What is required: In the entries that follow, the lines from the one with "8 stars today |" through the one with "317 | 3 stars today |" are the ones to write out, exactly and with both ends included. Nothing else should appear.

Data items
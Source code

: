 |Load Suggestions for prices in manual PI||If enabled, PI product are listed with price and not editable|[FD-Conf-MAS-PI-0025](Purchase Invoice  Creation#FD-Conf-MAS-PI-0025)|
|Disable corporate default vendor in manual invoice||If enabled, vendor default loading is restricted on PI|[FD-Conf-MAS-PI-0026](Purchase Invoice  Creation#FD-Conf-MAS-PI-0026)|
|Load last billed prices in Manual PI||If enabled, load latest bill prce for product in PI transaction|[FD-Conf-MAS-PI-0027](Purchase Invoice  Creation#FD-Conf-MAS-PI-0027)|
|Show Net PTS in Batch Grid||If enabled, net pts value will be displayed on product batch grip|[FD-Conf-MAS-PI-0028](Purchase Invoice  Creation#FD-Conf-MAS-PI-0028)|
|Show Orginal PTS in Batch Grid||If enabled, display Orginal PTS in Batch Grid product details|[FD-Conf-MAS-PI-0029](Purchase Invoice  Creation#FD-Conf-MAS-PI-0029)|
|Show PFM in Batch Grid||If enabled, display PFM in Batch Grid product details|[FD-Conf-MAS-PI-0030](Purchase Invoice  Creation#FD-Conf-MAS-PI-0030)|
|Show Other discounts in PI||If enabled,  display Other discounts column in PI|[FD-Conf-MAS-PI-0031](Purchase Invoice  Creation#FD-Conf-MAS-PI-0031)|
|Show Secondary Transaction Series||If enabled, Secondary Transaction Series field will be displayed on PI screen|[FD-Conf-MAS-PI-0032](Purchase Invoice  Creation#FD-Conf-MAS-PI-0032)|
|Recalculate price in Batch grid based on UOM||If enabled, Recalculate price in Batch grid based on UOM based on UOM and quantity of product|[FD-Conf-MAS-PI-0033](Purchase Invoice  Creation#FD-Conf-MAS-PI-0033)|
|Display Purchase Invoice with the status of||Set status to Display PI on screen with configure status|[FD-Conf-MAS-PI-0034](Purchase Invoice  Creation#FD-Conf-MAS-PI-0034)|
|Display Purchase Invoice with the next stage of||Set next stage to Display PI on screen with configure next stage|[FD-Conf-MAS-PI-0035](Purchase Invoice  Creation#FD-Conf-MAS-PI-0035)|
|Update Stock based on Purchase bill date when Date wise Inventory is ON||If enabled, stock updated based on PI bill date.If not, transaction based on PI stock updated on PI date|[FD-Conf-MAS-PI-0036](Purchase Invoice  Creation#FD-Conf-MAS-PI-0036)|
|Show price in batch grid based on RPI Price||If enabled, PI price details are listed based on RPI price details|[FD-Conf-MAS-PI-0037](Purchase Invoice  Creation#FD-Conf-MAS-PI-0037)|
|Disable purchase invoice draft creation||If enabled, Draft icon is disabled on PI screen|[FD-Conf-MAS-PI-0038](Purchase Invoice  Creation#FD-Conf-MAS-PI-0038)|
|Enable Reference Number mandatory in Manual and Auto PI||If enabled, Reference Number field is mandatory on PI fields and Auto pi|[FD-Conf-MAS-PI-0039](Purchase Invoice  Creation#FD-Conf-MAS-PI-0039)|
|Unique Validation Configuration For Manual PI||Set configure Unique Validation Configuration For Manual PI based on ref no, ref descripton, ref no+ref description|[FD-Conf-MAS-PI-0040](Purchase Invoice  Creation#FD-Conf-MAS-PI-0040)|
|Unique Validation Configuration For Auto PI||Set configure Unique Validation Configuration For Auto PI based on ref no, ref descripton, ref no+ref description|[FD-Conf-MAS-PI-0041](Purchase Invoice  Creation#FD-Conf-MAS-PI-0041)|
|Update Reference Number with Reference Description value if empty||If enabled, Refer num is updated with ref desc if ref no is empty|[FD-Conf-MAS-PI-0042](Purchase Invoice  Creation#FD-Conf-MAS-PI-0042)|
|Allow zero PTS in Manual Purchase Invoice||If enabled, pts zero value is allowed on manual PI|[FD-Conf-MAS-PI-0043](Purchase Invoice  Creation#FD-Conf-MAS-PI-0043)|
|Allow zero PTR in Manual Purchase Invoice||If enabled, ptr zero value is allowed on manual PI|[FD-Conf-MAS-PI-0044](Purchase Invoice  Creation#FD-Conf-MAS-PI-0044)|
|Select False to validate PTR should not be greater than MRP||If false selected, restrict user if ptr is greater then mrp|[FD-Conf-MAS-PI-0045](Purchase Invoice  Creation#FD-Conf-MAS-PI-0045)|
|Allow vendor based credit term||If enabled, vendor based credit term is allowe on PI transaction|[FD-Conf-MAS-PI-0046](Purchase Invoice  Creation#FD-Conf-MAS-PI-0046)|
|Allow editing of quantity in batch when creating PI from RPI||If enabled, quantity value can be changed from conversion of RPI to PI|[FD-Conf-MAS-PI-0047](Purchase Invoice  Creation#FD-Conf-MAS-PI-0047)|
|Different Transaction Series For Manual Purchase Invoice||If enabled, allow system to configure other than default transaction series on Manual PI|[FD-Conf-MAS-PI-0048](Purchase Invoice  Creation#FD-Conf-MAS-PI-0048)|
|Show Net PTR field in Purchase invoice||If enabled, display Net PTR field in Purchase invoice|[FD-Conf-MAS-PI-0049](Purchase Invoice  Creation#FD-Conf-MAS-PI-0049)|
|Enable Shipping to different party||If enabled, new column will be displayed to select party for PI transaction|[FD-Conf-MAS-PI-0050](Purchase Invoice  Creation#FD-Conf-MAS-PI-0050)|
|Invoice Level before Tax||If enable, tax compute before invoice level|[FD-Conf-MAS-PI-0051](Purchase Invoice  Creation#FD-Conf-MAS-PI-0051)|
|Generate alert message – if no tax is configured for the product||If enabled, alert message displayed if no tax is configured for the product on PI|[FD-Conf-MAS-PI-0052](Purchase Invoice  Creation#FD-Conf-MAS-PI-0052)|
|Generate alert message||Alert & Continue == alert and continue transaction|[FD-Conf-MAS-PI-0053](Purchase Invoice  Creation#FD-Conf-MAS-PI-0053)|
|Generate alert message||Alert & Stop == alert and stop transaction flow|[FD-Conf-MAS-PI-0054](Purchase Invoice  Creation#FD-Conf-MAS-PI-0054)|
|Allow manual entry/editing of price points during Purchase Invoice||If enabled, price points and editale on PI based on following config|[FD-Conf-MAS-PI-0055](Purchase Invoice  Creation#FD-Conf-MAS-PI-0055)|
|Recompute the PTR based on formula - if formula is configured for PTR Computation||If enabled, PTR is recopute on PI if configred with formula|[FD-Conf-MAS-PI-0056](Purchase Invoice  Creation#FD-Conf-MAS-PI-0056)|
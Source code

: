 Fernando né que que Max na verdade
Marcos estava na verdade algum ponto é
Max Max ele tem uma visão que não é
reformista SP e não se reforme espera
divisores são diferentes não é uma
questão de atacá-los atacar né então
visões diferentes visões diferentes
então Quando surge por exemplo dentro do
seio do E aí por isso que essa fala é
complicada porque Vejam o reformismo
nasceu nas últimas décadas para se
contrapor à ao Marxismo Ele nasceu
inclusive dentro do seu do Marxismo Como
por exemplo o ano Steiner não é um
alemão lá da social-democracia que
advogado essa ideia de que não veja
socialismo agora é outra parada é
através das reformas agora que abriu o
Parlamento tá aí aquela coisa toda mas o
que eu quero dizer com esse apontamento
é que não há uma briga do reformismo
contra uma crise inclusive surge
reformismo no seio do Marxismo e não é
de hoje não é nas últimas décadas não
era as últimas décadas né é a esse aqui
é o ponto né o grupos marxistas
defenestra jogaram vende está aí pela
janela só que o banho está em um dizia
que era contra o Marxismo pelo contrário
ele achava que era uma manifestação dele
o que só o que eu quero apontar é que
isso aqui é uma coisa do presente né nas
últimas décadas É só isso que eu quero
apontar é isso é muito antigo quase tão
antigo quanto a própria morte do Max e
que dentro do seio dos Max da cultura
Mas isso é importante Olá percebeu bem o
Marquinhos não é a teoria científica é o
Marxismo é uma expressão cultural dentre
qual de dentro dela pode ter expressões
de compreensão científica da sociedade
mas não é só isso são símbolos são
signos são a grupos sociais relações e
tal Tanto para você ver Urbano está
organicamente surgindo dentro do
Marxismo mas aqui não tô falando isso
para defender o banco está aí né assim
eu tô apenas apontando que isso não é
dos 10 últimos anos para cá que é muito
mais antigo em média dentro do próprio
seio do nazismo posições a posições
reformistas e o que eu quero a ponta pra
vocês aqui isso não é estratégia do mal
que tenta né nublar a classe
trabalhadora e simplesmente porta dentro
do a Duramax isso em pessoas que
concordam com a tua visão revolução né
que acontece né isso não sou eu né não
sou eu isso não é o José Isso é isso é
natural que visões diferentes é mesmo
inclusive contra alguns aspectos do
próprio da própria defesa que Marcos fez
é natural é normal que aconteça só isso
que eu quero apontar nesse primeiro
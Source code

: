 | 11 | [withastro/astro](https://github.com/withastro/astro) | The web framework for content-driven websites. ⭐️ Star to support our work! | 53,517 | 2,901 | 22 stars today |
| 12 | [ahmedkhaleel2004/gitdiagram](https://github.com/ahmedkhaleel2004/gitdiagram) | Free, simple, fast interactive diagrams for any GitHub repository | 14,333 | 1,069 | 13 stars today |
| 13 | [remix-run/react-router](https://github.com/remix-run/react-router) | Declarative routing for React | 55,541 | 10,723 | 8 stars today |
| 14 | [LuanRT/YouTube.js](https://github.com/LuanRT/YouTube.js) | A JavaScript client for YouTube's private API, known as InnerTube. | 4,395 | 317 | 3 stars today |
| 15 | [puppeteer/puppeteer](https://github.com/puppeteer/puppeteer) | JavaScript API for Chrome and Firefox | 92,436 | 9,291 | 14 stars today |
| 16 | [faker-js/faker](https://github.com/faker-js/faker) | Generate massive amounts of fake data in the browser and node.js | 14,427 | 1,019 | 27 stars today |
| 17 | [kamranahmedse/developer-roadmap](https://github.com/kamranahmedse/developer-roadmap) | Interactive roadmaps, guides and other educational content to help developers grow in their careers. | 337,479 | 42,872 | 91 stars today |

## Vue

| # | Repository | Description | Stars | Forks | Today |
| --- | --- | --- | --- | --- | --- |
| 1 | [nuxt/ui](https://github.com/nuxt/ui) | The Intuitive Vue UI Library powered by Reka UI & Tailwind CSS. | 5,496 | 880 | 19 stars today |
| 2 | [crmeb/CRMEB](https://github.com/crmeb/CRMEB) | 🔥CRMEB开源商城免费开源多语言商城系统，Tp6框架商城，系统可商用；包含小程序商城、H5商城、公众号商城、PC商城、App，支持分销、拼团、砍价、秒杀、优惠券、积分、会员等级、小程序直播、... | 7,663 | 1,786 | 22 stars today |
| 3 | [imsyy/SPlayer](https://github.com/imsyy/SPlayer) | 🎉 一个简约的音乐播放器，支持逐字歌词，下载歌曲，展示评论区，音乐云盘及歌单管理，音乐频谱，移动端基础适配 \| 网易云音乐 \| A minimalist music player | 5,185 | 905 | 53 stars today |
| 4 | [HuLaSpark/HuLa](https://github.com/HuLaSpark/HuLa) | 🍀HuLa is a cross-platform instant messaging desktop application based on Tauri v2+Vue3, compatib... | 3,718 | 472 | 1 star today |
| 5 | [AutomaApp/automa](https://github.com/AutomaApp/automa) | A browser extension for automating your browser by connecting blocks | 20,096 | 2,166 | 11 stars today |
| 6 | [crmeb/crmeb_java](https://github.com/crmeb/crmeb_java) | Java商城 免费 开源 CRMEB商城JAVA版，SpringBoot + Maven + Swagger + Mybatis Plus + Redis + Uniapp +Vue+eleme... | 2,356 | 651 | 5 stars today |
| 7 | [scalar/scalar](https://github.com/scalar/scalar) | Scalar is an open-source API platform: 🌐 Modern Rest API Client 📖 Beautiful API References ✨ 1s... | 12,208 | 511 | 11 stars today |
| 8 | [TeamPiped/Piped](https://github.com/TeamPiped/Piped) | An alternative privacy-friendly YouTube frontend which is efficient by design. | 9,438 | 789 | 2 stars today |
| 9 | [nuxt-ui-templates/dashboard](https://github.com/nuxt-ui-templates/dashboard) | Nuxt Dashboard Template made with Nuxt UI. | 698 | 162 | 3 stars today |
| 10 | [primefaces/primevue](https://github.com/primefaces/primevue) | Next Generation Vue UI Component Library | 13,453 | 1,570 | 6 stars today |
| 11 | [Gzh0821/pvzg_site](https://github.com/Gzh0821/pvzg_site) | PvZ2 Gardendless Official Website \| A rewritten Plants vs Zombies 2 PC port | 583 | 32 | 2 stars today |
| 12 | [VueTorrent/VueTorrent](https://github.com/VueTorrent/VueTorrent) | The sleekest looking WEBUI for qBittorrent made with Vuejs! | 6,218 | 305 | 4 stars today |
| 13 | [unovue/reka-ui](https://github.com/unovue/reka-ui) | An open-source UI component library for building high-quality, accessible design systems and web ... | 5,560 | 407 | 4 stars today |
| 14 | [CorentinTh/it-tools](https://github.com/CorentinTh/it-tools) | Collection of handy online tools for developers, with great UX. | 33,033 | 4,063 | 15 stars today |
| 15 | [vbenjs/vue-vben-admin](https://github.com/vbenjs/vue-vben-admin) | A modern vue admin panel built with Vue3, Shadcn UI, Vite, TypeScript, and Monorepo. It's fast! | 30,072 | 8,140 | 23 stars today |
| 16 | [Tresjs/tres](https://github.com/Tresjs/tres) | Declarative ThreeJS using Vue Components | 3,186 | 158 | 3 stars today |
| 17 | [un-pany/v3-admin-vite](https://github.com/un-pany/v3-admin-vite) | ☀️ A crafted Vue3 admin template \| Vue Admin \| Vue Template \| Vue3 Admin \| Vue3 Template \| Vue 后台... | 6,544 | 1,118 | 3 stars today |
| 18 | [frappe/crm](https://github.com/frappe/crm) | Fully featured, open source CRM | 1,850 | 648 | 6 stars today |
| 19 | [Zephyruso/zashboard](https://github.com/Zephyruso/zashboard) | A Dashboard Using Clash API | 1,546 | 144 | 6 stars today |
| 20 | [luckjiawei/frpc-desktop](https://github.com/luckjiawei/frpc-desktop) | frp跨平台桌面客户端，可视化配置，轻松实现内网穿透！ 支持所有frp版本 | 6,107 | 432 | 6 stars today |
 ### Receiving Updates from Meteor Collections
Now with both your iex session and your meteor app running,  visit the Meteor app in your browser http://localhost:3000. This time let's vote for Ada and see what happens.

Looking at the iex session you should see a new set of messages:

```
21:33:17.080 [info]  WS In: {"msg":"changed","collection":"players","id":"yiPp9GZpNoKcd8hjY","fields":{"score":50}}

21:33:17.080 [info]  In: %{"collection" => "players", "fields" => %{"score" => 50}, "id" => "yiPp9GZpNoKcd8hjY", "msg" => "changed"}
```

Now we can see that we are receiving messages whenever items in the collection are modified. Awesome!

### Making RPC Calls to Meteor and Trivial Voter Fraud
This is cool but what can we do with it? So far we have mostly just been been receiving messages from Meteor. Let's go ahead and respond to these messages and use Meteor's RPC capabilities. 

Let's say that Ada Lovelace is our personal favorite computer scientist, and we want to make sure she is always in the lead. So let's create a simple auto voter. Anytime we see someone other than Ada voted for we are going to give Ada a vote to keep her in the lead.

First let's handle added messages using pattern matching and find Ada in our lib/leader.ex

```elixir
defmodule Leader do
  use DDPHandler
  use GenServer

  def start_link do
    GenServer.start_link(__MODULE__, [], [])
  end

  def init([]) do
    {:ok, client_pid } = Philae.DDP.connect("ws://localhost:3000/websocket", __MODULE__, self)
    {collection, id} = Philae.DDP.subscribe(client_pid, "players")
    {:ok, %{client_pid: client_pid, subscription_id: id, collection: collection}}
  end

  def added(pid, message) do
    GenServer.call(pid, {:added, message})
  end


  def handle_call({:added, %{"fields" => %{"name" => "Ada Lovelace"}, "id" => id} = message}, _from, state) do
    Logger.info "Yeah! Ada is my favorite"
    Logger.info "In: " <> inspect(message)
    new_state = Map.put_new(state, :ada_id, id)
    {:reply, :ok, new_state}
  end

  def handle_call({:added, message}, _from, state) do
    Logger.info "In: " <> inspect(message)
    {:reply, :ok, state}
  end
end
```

Response area:
| 13 | [remix-run/react-router](https://github.com/remix-run/react-router) | Declarative routing for React | 55,541 | 10,723 | 8 stars today |
| 14 | [LuanRT/YouTube.js](https://github.com/LuanRT/YouTube.js) | A JavaScript client for YouTube's private API, known as InnerTube. | 4,395 | 317 | 3 stars today |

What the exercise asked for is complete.